[Stored items]
§ §

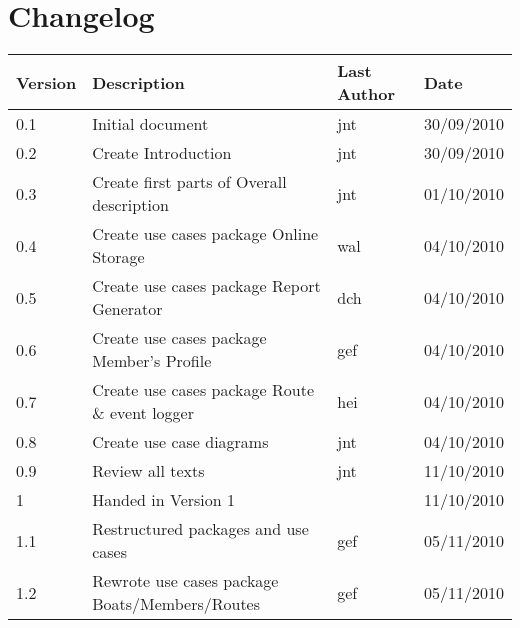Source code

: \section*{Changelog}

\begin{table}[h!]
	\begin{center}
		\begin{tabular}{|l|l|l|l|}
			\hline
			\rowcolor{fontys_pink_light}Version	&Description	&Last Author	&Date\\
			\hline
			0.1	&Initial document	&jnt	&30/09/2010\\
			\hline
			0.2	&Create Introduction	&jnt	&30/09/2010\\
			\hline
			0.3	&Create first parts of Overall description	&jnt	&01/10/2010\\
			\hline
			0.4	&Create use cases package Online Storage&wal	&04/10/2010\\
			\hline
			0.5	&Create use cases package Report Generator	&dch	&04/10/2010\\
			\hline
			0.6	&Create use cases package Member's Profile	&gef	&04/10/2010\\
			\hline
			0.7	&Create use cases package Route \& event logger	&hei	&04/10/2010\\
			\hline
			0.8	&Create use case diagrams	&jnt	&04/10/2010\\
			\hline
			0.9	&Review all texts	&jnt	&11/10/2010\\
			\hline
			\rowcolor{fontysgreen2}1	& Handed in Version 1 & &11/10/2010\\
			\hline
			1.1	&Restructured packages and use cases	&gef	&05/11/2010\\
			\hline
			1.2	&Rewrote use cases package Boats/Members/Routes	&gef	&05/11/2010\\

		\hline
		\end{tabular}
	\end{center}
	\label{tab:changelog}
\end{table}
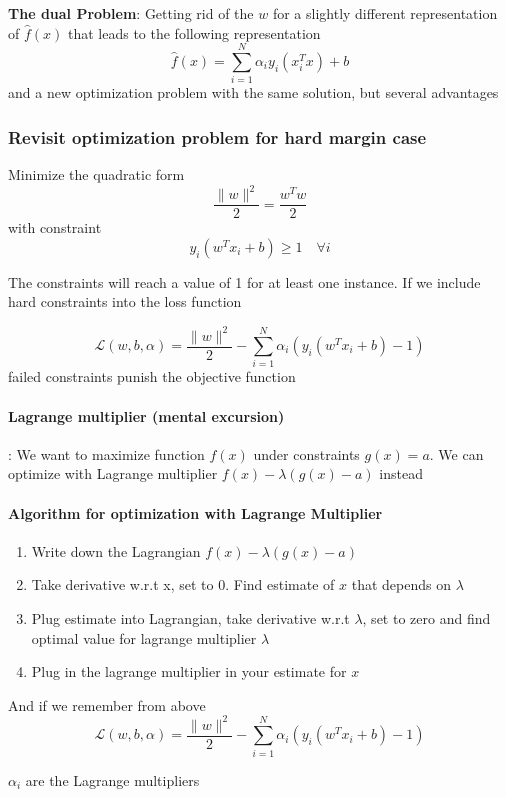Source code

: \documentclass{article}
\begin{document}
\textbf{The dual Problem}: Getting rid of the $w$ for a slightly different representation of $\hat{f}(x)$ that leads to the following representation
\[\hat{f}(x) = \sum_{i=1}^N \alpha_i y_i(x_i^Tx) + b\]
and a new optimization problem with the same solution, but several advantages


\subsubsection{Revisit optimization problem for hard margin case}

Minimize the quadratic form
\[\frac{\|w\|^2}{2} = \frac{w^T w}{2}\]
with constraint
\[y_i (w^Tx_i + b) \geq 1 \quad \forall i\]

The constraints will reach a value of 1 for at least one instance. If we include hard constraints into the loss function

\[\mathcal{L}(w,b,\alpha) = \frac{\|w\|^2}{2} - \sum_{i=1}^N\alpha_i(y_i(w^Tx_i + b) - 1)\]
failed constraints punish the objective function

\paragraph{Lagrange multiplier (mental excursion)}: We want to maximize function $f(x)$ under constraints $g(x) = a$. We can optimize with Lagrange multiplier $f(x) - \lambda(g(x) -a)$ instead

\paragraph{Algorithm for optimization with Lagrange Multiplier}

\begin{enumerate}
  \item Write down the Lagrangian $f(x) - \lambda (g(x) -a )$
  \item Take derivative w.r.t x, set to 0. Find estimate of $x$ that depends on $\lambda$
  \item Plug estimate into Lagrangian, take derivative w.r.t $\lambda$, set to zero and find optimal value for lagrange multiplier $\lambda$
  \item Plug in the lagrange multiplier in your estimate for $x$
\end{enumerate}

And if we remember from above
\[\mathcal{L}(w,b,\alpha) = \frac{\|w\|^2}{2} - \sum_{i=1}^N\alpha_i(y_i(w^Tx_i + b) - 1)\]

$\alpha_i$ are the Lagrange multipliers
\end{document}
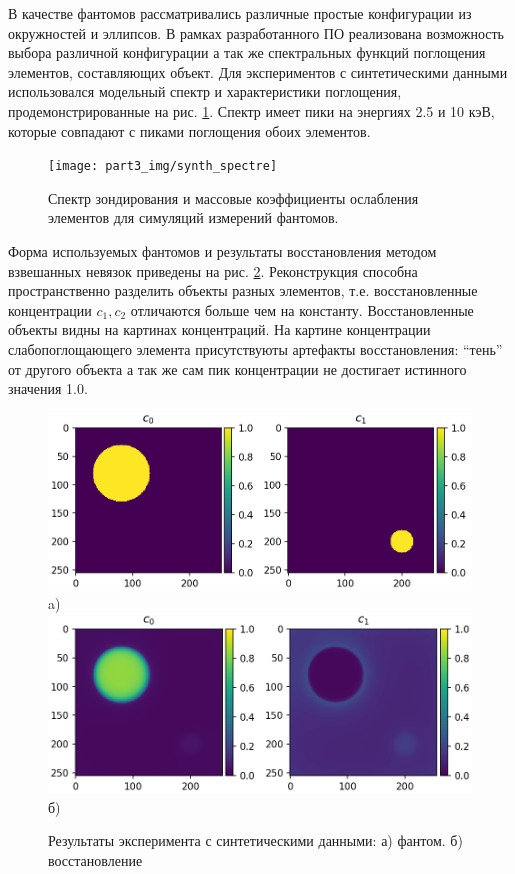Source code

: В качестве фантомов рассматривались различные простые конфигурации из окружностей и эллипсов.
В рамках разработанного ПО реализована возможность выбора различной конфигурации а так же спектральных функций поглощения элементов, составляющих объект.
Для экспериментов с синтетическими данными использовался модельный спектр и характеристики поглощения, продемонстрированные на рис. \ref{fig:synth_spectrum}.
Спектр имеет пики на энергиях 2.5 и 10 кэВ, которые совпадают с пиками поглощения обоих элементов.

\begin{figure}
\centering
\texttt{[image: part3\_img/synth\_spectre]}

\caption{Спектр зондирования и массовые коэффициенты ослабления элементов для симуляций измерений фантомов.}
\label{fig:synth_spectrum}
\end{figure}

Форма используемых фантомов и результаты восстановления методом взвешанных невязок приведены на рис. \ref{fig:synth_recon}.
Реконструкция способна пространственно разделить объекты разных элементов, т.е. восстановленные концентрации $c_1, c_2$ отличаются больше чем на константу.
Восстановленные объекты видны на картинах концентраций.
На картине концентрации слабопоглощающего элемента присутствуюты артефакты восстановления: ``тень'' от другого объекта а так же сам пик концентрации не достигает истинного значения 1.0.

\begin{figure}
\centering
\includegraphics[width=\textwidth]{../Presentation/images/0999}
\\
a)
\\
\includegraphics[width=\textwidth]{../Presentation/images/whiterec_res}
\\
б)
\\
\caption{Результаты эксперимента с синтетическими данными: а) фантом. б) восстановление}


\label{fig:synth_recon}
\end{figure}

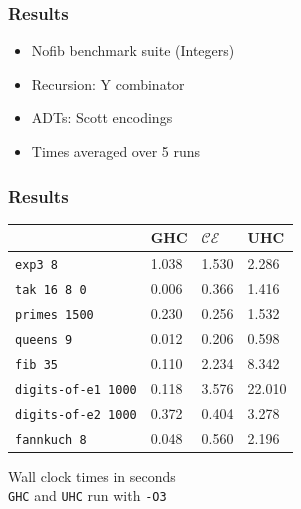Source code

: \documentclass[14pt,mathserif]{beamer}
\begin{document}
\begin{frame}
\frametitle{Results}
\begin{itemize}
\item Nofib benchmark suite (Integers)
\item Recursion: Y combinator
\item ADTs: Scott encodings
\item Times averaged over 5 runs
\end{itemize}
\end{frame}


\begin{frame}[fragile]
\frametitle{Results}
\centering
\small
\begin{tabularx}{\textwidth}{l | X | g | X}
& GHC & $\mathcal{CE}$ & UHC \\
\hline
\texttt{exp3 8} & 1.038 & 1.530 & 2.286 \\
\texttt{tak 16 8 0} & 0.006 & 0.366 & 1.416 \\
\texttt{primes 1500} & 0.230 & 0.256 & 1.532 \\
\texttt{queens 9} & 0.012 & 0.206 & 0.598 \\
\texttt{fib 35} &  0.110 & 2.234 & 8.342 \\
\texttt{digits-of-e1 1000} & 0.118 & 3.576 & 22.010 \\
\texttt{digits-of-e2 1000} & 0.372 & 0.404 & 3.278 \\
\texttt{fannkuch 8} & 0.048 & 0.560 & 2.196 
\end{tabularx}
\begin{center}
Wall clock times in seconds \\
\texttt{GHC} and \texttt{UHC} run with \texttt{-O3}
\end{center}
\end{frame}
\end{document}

§ §

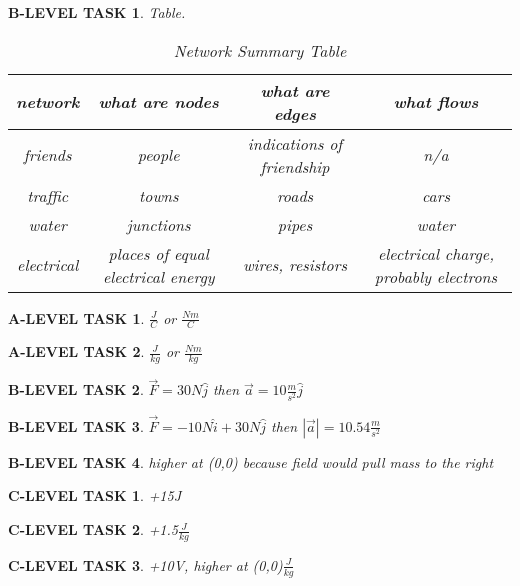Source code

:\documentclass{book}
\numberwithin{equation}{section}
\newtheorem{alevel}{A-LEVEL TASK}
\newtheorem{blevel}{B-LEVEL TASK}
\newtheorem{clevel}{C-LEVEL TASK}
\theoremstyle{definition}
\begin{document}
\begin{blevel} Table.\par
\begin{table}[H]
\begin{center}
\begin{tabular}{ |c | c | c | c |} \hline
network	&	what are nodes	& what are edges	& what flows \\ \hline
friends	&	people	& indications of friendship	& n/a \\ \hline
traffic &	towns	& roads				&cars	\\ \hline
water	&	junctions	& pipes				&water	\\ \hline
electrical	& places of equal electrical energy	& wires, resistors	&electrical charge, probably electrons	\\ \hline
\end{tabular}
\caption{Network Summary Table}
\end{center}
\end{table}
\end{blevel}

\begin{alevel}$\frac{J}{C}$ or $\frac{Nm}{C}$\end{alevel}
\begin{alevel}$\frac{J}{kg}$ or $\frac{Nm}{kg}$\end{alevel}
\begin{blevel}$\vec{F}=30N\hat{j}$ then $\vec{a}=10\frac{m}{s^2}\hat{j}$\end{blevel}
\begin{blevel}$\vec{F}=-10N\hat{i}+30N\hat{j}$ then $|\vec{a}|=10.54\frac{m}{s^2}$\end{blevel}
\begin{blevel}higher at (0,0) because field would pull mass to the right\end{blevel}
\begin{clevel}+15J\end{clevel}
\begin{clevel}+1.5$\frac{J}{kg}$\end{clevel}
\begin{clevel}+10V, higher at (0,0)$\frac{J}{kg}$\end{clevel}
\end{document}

§ §

Only the lines of the data holding the string "that" are wanted; copy each of them.

**Finished exercise:**
\textbf{The dual Problem}: Getting rid of the $w$ for a slightly different representation of $\hat{f}(x)$ that leads to the following representation
  \item Take derivative w.r.t x, set to 0. Find estimate of $x$ that depends on $\lambda$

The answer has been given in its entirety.